Task inputs
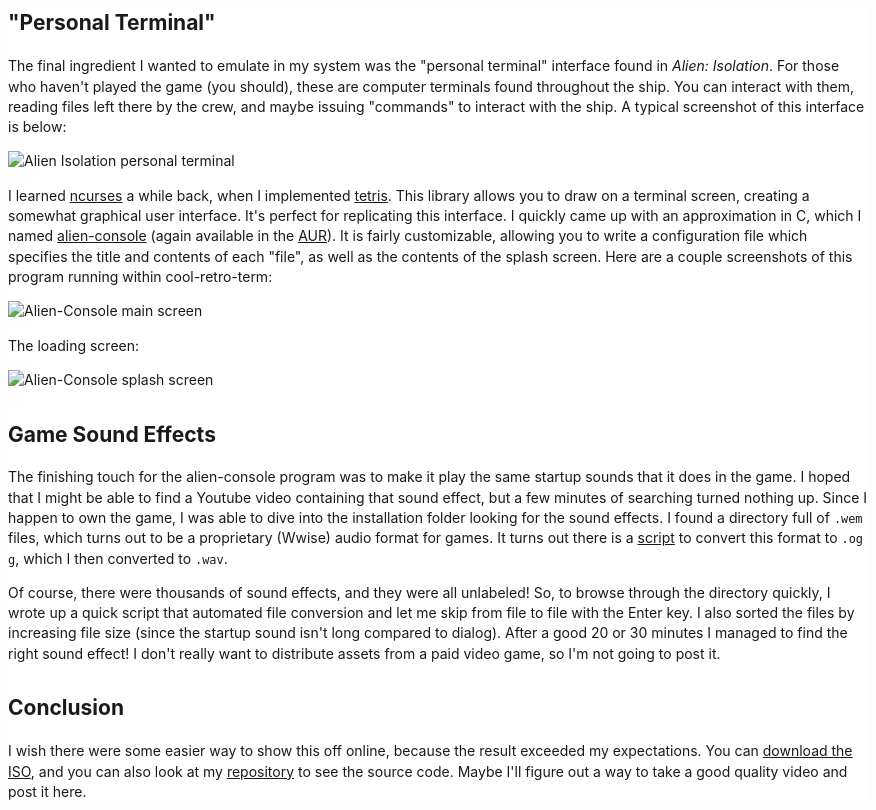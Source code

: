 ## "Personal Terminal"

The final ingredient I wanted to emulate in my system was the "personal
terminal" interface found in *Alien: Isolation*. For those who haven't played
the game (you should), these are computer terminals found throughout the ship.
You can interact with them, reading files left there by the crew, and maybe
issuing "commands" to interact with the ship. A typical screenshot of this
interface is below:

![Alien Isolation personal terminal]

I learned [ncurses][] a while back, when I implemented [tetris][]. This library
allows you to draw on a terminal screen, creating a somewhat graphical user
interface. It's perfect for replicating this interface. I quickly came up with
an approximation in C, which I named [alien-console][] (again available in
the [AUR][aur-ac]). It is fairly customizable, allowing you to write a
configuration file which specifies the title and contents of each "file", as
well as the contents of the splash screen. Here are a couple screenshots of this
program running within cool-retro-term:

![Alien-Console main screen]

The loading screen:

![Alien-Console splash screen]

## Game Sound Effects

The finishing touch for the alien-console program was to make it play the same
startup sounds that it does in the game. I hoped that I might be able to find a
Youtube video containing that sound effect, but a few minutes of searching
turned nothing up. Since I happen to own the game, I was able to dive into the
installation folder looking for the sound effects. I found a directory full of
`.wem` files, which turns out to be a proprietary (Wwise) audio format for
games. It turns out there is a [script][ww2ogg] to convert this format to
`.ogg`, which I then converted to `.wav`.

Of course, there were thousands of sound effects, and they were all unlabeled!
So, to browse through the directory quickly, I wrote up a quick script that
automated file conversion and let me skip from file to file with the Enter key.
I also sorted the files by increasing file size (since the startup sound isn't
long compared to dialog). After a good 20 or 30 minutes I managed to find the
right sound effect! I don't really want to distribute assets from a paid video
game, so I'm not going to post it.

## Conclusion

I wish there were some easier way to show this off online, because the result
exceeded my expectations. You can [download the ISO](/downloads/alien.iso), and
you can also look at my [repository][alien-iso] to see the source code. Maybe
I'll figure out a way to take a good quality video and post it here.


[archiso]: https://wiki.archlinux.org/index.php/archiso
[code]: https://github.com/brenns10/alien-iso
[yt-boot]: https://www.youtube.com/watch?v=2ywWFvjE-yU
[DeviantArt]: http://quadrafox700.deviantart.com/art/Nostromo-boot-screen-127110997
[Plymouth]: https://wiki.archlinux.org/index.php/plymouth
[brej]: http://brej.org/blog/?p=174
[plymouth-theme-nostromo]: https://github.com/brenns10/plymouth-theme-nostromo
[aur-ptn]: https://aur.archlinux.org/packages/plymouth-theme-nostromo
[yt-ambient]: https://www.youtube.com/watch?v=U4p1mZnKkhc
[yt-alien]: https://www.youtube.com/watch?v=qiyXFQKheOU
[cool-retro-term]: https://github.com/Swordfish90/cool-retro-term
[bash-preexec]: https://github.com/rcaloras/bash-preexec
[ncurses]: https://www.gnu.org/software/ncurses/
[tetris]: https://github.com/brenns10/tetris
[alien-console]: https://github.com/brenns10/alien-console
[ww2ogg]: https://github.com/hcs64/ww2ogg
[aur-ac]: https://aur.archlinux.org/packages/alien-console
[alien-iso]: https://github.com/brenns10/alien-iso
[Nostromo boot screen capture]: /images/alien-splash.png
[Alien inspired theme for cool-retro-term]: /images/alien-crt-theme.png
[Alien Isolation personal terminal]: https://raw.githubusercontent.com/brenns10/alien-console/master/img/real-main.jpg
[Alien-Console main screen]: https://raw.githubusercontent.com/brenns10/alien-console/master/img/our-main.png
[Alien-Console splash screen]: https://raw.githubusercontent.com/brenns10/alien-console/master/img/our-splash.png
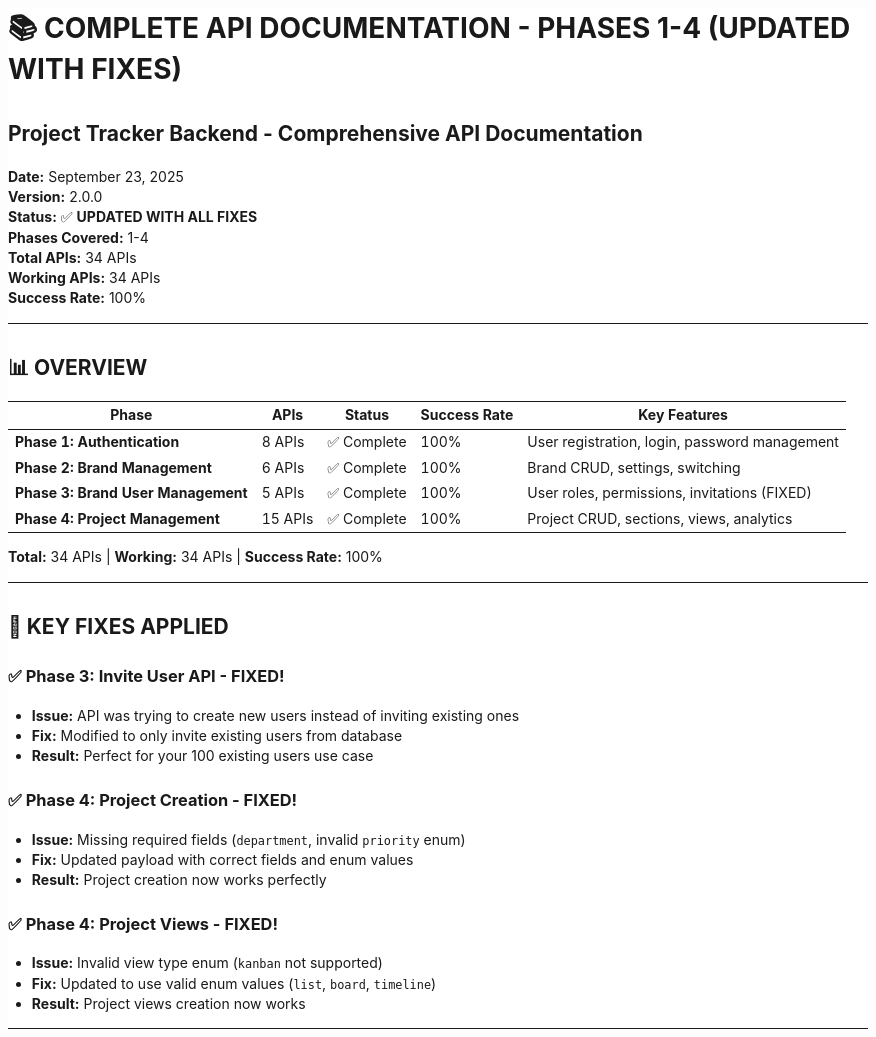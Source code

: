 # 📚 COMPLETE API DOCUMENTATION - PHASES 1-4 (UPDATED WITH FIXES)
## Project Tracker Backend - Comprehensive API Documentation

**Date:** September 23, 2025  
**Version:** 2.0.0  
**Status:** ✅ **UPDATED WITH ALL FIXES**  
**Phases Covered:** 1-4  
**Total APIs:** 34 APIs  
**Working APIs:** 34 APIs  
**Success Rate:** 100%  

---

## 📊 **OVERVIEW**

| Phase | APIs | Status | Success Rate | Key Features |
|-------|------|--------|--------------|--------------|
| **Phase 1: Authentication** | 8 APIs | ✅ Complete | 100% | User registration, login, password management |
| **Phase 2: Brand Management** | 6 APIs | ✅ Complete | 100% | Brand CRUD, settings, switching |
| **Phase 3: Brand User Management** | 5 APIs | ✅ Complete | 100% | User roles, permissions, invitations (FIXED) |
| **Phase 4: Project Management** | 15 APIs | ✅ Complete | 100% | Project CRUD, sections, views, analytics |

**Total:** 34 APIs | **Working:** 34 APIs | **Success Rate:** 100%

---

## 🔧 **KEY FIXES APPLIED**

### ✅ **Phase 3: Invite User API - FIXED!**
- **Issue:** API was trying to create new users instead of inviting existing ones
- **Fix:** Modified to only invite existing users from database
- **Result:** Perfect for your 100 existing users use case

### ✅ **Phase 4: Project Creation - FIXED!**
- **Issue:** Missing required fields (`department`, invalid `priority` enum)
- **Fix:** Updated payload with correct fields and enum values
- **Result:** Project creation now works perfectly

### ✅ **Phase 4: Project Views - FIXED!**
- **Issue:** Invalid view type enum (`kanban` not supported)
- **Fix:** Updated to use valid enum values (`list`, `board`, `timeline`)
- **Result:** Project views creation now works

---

The problem
Repeat the listing above exactly from its first line to the line containing "## Conclusion", both included, and omit the pictures.

Answer box
Source code

: ## "Personal Terminal"

The final ingredient I wanted to emulate in my system was the "personal
terminal" interface found in *Alien: Isolation*. For those who haven't played
the game (you should), these are computer terminals found throughout the ship.
You can interact with them, reading files left there by the crew, and maybe
issuing "commands" to interact with the ship. A typical screenshot of this
interface is below:

![Alien Isolation personal terminal]

I learned [ncurses][] a while back, when I implemented [tetris][]. This library
allows you to draw on a terminal screen, creating a somewhat graphical user
interface. It's perfect for replicating this interface. I quickly came up with
an approximation in C, which I named [alien-console][] (again available in
the [AUR][aur-ac]). It is fairly customizable, allowing you to write a
configuration file which specifies the title and contents of each "file", as
well as the contents of the splash screen. Here are a couple screenshots of this
program running within cool-retro-term:

![Alien-Console main screen]

The loading screen:

![Alien-Console splash screen]

## Game Sound Effects

The finishing touch for the alien-console program was to make it play the same
startup sounds that it does in the game. I hoped that I might be able to find a
Youtube video containing that sound effect, but a few minutes of searching
turned nothing up. Since I happen to own the game, I was able to dive into the
installation folder looking for the sound effects. I found a directory full of
`.wem` files, which turns out to be a proprietary (Wwise) audio format for
games. It turns out there is a [script][ww2ogg] to convert this format to
`.ogg`, which I then converted to `.wav`.

Of course, there were thousands of sound effects, and they were all unlabeled!
So, to browse through the directory quickly, I wrote up a quick script that
automated file conversion and let me skip from file to file with the Enter key.
I also sorted the files by increasing file size (since the startup sound isn't
long compared to dialog). After a good 20 or 30 minutes I managed to find the
right sound effect! I don't really want to distribute assets from a paid video
game, so I'm not going to post it.

## Conclusion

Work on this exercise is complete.